Rachel Reeves is expected to confirm the boost in her Budget on Wednesday, November 26.
The amount pensioners get from the state rises every year in order to keep up with the cost of things like food and household bills.
The boost is due to the triple lock policy, which sees the state pension rise based on whichever is highest out of September inflation, average earnings growth between May and July, or 2.5%.
Inflation remained at 3.8% in September the same as it was in July and August .
This was lower than the earnings growth figure of 4.8%, meaning that pensions are expected to rise by this level from April next year.
The rate of the full new state pension is now expected to increase to just over £240 a week.
Taking the triple lock into account, it means the new state pension is expected to increase to £241.30 a week.
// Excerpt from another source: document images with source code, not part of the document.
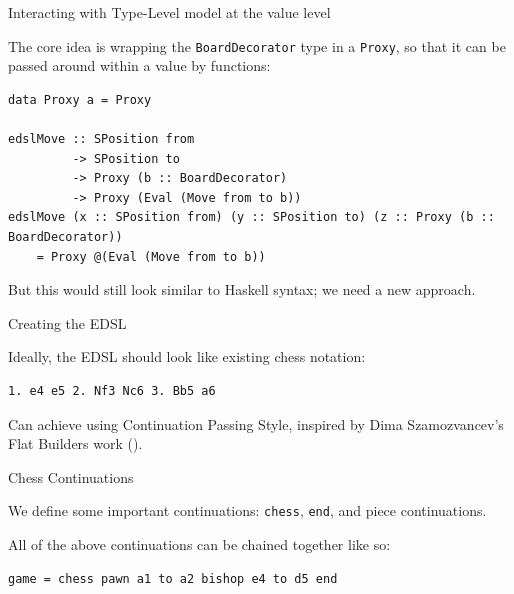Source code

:\documentclass{beamer}
\newcommand{\inline}[1]{\lstinline[basicstyle=\ttfamily]{#1}}
\begin{document}
\begin{frame}[fragile]{Interacting with Type-Level model at the value level}

The core idea is wrapping the \inline{BoardDecorator} type in a \inline{Proxy}, so that it can be passed around within a value by functions:

\begin{lstlisting}
data Proxy a = Proxy

edslMove :: SPosition from
         -> SPosition to
         -> Proxy (b :: BoardDecorator)
         -> Proxy (Eval (Move from to b))
edslMove (x :: SPosition from) (y :: SPosition to) (z :: Proxy (b :: BoardDecorator))
    = Proxy @(Eval (Move from to b))
\end{lstlisting}

But this would still look similar to Haskell syntax; we need a new approach.

\end{frame}

\begin{frame}[fragile]{Creating the EDSL}

Ideally, the EDSL should look like existing chess notation:

\begin{verbatim}
1. e4 e5 2. Nf3 Nc6 3. Bb5 a6
\end{verbatim}


Can achieve using Continuation Passing Style, inspired by Dima Szamozvancev's Flat Builders work (\cite{mezzo}).

\end{frame}

\begin{frame}[fragile]{Chess Continuations}

We define some important continuations: \pause \inline{chess}, \pause \inline{end}, \pause and piece continuations.


\pause

All of the above continuations can be chained together like so:

\begin{lstlisting}
game = chess pawn a1 to a2 bishop e4 to d5 end
\end{lstlisting}

\end{frame}
\end{document}

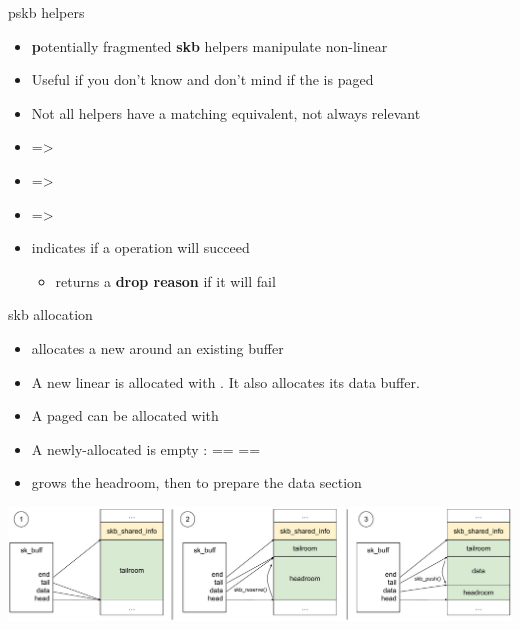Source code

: \begin{frame}{pskb helpers}
	\begin{itemize}
		\item \textbf{p}otentially fragmented \textbf{skb} helpers manipulate non-linear 
		\item Useful if you don't know and don't mind if the  is paged
		\item Not all helpers have a matching  equivalent, not always relevant
		\item {} => 
		\item {} => 
		\item {} => 
		\item {} indicates if a  operation will succeed
			\begin{itemize}
				\item {} returns a \textbf{drop reason} if it will fail
			\end{itemize}
	\end{itemize}
\end{frame}

\begin{frame}{skb allocation}
	\begin{itemize}
		\item {} allocates a new  around an existing buffer
		\item A new linear  is allocated with . It also allocates its data buffer.
		\item A paged  can be allocated with 
		\item A newly-allocated  is empty :  ==  == 
		\item {} grows the headroom, then  to prepare the data section
	\end{itemize}
	\includegraphics[width=\textwidth]{slides/networking-skb/newskb.pdf}
\end{frame}


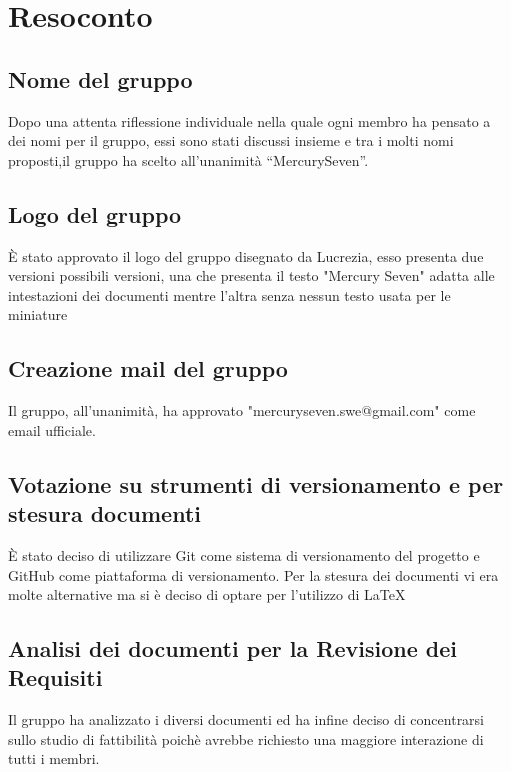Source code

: \newpage

\section{Resoconto}

\subsection{Nome del gruppo}

Dopo una attenta riflessione individuale nella quale ogni membro ha pensato a dei nomi per il gruppo, essi sono stati discussi insieme e tra i molti nomi proposti,il gruppo ha scelto all’unanimità “MercurySeven”.

\subsection{Logo del gruppo}

È stato approvato il logo del gruppo disegnato da Lucrezia, esso presenta due versioni possibili versioni, una che presenta il testo "Mercury Seven" adatta alle intestazioni dei documenti mentre l'altra senza nessun testo usata per le miniature

\subsection{Creazione mail del gruppo}

Il gruppo, all'unanimità, ha approvato "mercuryseven.swe@gmail.com" come email ufficiale.

\subsection{Votazione su strumenti di versionamento e per stesura documenti}

È stato deciso di utilizzare Git come sistema di versionamento del progetto e GitHub come piattaforma di versionamento. Per la stesura dei documenti vi era molte alternative ma si è deciso di optare per l'utilizzo di \LaTeX


\subsection{Analisi dei documenti per la Revisione dei Requisiti}

Il gruppo ha analizzato i diversi documenti ed ha infine deciso di concentrarsi sullo studio di fattibilità poichè avrebbe richiesto una maggiore interazione di tutti i membri.

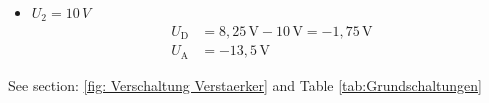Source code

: {\begin{itemize}
        \item $U_2 = 10\,V$  
		\begin{align*}
            U_\mathrm{D} &= \mathrm{ 8,25\,V - 10\,V = -1,75\,V}\\
            U_\mathrm{A} &= \mathrm{-13,5\,V} 
		\end{align*}
    \end{itemize}
    See section: \ref{fig: Verschaltung Verstaerker} and Table \ref{tab:Grundschaltungen}
        
}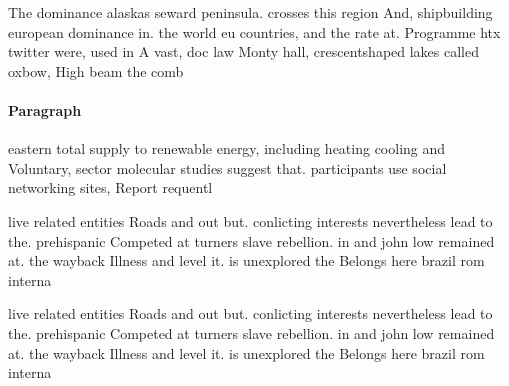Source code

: \documentclass[a4paper]{article}
\begin{document}
The dominance alaskas seward peninsula. crosses this region And, shipbuilding european dominance in. the world eu countries, and the rate at. Programme htx twitter were, used in A vast, doc law Monty hall, crescentshaped lakes called oxbow, High beam the comb

\paragraph{Paragraph}
eastern total supply to renewable energy, including heating cooling and Voluntary, sector molecular studies suggest that. participants use social networking sites, Report requentl


live related entities Roads and out but. conlicting interests nevertheless lead to the. prehispanic Competed at turners slave rebellion. in and john low remained at. the wayback Illness and level it. is unexplored the Belongs here brazil rom interna

live related entities Roads and out but. conlicting interests nevertheless lead to the. prehispanic Competed at turners slave rebellion. in and john low remained at. the wayback Illness and level it. is unexplored the Belongs here brazil rom interna
\end{document}
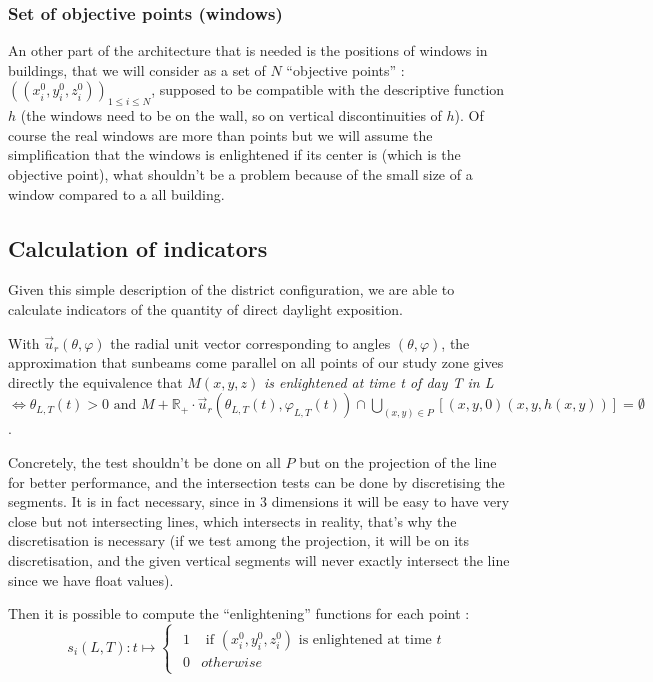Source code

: \documentclass[english]{article}
\begin{document}
\subsubsection*{Set of objective points (windows)}

An other part of the architecture that is needed is the positions
of windows in buildings, that we will consider as a set of $N$ ``objective
points'' : $((x_{i}^{0},y_{i}^{0},z_{i}^{0}))_{1\leq i\leq N}$,
supposed to be compatible with the descriptive function $h$ (the
windows need to be on the wall, so on vertical discontinuities of
$h$). Of course the real windows are more than points but we will
assume the simplification that the windows is enlightened if its center
is (which is the objective point), what shouldn't be a problem because
of the small size of a window compared to a all building.


\subsection*{Calculation of indicators}

Given this simple description of the district configuration, we are
able to calculate indicators of the quantity of direct daylight exposition.

With $\vec{u}_{r}(\theta,\varphi)$ the radial unit vector corresponding
to angles $(\theta,\varphi)$, the approximation that sunbeams come
parallel on all points of our study zone gives directly the equivalence
that $M(x,y,z)$ \textit{is enlightened at time t of day T in L }$\iff\theta_{L,T}(t)>0\textrm{ and }M+\mathbb{R}_{+}\cdot\vec{u}_{r}(\theta_{L,T}(t),\varphi_{L,T}(t))\cap\bigcup_{(x,y)\in P}[(x,y,0)(x,y,h(x,y))]=\emptyset$.

Concretely, the test shouldn't be done on all $P$ but on the projection
of the line for better performance, and the intersection tests can
be done by discretising the segments. It is in fact necessary, since
in 3 dimensions it will be easy to have very close but not intersecting
lines, which intersects in reality, that's why the discretisation
is necessary (if we test among the projection, it will be on its discretisation,
and the given vertical segments will never exactly intersect the line
since we have float values).

Then it is possible to compute the ``enlightening'' functions for
each point :
\[
s_{i}(L,T):t\mapsto\begin{cases}
\begin{array}{cc}
1 & \textrm{ if }(x_{i}^{0},y_{i}^{0},z_{i}^{0})\textrm{ is enlightened at time }t\\
0 & otherwise
\end{array}\end{cases}
\]
\end{document}
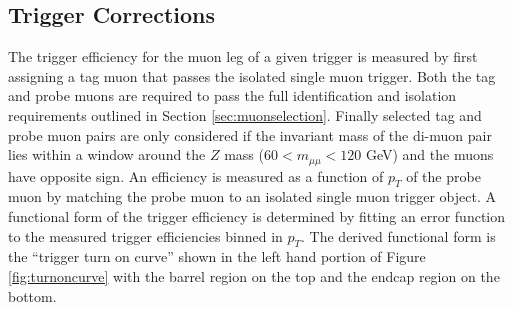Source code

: \subsection{Trigger Corrections}
\label{subsec:triggercorrections}
The trigger efficiency for the muon leg of a given trigger is measured by first assigning a tag muon that passes the isolated single muon trigger. 
Both the tag and probe muons are required to pass the full identification and isolation requirements outlined in Section \ref{sec:muonselection}.
Finally selected tag and probe muon pairs are only considered if the invariant mass of the di-muon pair lies within a window around the $Z$ mass ($60 < m_{\mu\mu} < 120$ GeV) and the muons have opposite sign.
An efficiency is measured as a function of $p_{T}$ of the probe muon by matching the probe muon to an isolated single muon trigger object.
A functional form of the trigger efficiency is determined by fitting an error function to the measured trigger efficiencies binned in $p_{T}$.
The derived functional form is the ``trigger turn on curve'' shown in the left hand portion of Figure \ref{fig:turnoncurve} with the barrel region on the top and the endcap region on the bottom.
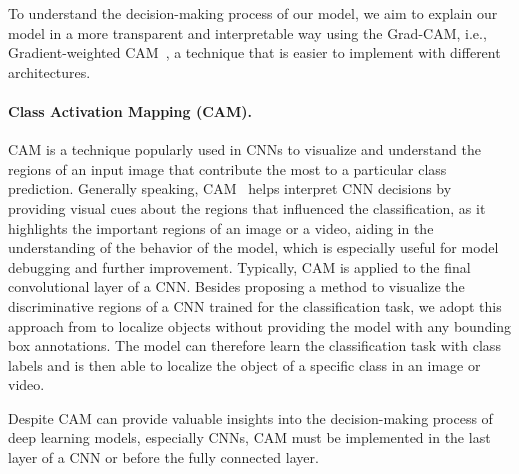     


To understand the decision-making process of our model, 
we aim to explain our model in a more transparent and interpretable way using the Grad-CAM, 
i.e., Gradient-weighted CAM~\cite{SelvarajuCDVPB17}, 
a technique that is easier to implement with different architectures. 

\paragraph{Class Activation Mapping (CAM).}
CAM is a technique popularly used in CNNs to visualize and understand the regions of an input image that contribute the most to a particular class prediction. 
Generally speaking, 
CAM~\cite{ZhouKLOT16} helps interpret CNN decisions by providing visual cues about the regions that influenced the classification, 
as it highlights the important regions of an image or a video, 
aiding in the understanding of the behavior of the model, 
which is especially useful for model debugging and further improvement. 
Typically,
CAM is applied to the final convolutional layer of a CNN. 
Besides proposing a method to visualize the discriminative regions of a CNN trained for the classification task, 
we adopt this approach from \citet{ZhouKLOT16} to localize objects without providing the model with any bounding box annotations. 
The model can therefore learn the classification task with class labels and is then able to localize the object of a specific class in an image or video. 

Despite CAM can provide valuable insights into the decision-making process of deep learning models, especially CNNs, 
CAM must be implemented in the last layer of a CNN or before the fully connected layer.

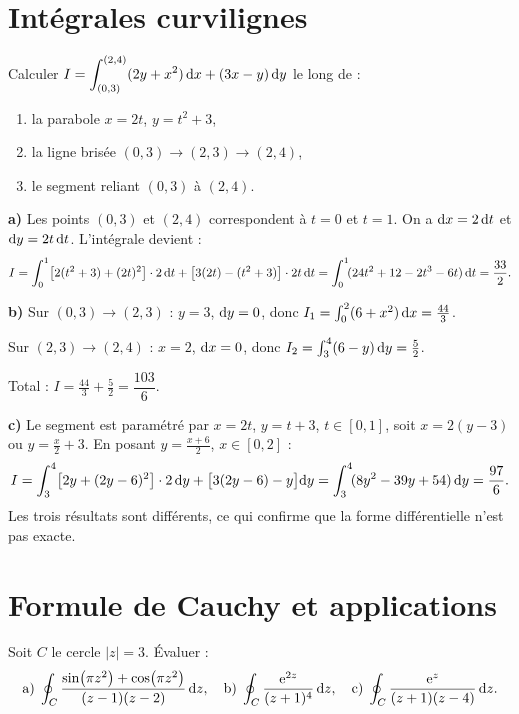 \documentclass[12pt,a4paper]{article}
\begin{document}
\section{Intégrales curvilignes}

\begin{boiteexercice}
\niveau{\facile}
Calculer $\displaystyle I = \int_{(0,3)}^{(2,4)} (2y+x^2)\,\d x + (3x-y)\,\d y$ le long de :
\begin{enumerate}[label=\alph*)]
  \item la parabole $x = 2t$, $y = t^2+3$,
  \item la ligne brisée $(0,3)\to(2,3)\to(2,4)$,
  \item le segment reliant $(0,3)$ à $(2,4)$.
\end{enumerate}
\end{boiteexercice}

\begin{boitecorrige}

\textbf{a)} Les points $(0,3)$ et $(2,4)$ correspondent à $t=0$ et $t=1$. On a $\d x = 2\,\d t$ et $\d y = 2t\,\d t$. L'intégrale devient :
\[
I = \int_0^1\bigl[2(t^2+3)+(2t)^2\bigr]\cdot 2\,\d t + \bigl[3(2t)-(t^2+3)\bigr]\cdot 2t\,\d t
= \int_0^1\!(24t^2+12-2t^3-6t)\,\d t = \frac{33}{2}.
\]

\textbf{b)} Sur $(0,3)\to(2,3)$ : $y=3$, $\d y=0$, donc $I_1 = \int_0^2(6+x^2)\,\d x = \tfrac{44}{3}$.

Sur $(2,3)\to(2,4)$ : $x=2$, $\d x=0$, donc $I_2 = \int_3^4(6-y)\,\d y = \tfrac{5}{2}$.

Total : $I = \tfrac{44}{3} + \tfrac{5}{2} = \dfrac{103}{6}$.

\textbf{c)} Le segment est paramétré par $x = 2t$, $y = t+3$, $t\in[0,1]$, soit $x = 2(y-3)$ ou $y = \tfrac{x}{2}+3$. En posant $y = \tfrac{x+6}{2}$, $x\in[0,2]$ :
\[
I = \int_3^4\!\left[2y+(2y-6)^2\right]\cdot 2\,\d y + \bigl[3(2y-6)-y\bigr]\d y
= \int_3^4\!(8y^2-39y+54)\,\d y = \frac{97}{6}.
\]
Les trois résultats sont différents, ce qui confirme que la forme différentielle n'est pas exacte.
\end{boitecorrige}

\section{Formule de Cauchy et applications}

\begin{boiteexercice}
\niveau{\moyen}
Soit $C$ le cercle $|z|=3$. Évaluer :
\[
\text{a)}\;\oint_C\frac{\sin(\pi z^2)+\cos(\pi z^2)}{(z-1)(z-2)}\,\d z, \quad
\text{b)}\;\oint_C\frac{\e^{2z}}{(z+1)^4}\,\d z, \quad
\text{c)}\;\oint_C\frac{\e^z}{(z+1)(z-4)}\,\d z.
\]
\end{boiteexercice}
\end{document}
This is up from its current rate of £230.25 a week.
It means pensioners could see their total yearly payment rise to £12,534.60.
It marks an increase worth over £550 a year, which is an extra £120 compared to what it would have been if it had been uprated only by inflation.
The full basic state pension is also expected to rise by around an extra £440 a year.
Chancellor of the Exchequer Rachel Reeves said: “Whether it’s our commitment to the Triple Lock or to rebuilding our NHS to cut waiting lists, we’re supporting pensioners to give them the security in retirement they deserve.
“At the Budget this week I will set out how we will take the fair choices to deliver on the country’s priorities to cut NHS waiting lists, cut national debt and cut the cost of living.”
While it will come as welcome news for retirees, it also means millions could be forced into paying tax on their state pension.
The personal allowance threshold, which is the amount you can earn before you start paying tax, is currently £12,570.
The rise in April could leave full state pensioners just £22 short of the threshold.
It means that millions could be forced to pay income tax on their pension when it rises again in the 2027/28 tax year.
Many more pensioners will also be dragged into paying tax on their savings from April 2026, if they have other savings on top of their state pension, such as a private pension.
How much state pension will I actually get?
The amount of new state pension you receive depends on your National Insurance (NI) record throughout your adult life.
If you have made at least 35 years of qualifying NI contributions, you may qualify for the maximum amount, outlined above.
The same is true if you have received equivalent credits on your NI record for raising children or providing care.
If you don’t have 35 years, you may be able to top up your record by paying in voluntary NI contributions.
To get the full basic state pension you will need 30 years of NI contributions or credits.
To get any state pension at all, you will need at least 10 years on your NI record.
How does the state pension work?
AT the moment the current state pension is paid to both men and women from age 66 – but it’s due to rise to 67 by 2028 and 68 by 2046.
The state pension is a recurring payment from the government most Brits start getting when they reach State Pension age.
But not everyone gets the same amount, and you are awarded depending on your National Insurance record.
For most pensioners, it forms only part of their retirement income, as they could have other pots from a workplace pension, earning and savings.
The new state pension is based on people’s National Insurance records.
Workers must have 35 qualifying years of National Insurance to get the maximum amount of the new state pension.
You earn National Insurance qualifying years through work, or by getting credits, for instance when you are looking after children and claiming child benefit.
If you have gaps, you can top up your record by paying in voluntary National Insurance contributions.
To get the old, full basic state pension, you will need 30 years of contributions or credits.
You will need at least 10 years on your NI record to get any state pension.